Before much time had passed, I received another phone call. Nick asked if he could stay at my house for the night, as he had been informed by the youth leader’s wife that he could not stay there – they had to be up and out early the next morning for work and school. I told him yes, so Josh loaded him up and brought him back to our place.
Maybe I don’t have a very good understanding of the role of youth leader, because I just don’t get how he and/or his wife could turn away one of their youth in need of help. I can’t help but wonder how they would have expected him to get home, or anywhere for that matter, if Josh hadn’t unexpectedly shown up. What is wrong with the church?!
I should point out two things. First, Nick does not attend the church that I do. Sadly, members of Nick’s church actually refer to me and other members of my church as legalistic. Mostly because we don’t practice the gift of speaking in tongues.

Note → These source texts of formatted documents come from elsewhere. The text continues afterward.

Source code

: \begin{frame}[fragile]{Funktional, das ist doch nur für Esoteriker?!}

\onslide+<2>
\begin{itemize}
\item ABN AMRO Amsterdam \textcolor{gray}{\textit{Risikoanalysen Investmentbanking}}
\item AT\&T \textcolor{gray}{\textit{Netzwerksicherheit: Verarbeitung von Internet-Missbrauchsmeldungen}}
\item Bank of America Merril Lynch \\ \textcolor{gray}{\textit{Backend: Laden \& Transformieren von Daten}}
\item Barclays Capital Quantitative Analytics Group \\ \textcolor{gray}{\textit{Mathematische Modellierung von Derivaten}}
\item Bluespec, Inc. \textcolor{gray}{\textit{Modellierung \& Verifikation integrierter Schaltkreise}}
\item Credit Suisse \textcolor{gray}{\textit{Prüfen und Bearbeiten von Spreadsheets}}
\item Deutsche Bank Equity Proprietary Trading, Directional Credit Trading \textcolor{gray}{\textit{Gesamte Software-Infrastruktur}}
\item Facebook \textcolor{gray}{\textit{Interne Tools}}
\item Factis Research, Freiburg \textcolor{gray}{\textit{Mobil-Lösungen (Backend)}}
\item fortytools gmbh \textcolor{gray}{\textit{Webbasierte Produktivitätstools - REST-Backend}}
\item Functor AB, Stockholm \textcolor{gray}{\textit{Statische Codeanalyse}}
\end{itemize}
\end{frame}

Second, I do not in any way advocate encouraging young adults to find alternatives to learning how to work through difficult situations. I do, however, recognize a need to let them vent their frustration and anger and give them time to cool off. Clearly if Nick was so upset that he willingly broke the law by taking off in that car, he needed someone to talk to.
Nick’s back home now. He really needs to learn how to love his unsaved dad with the love of Christ. And that’s hard for ADULTS to do. I just wonder who at his church is going to teach, mentor and counsel him through the sometimes painful process.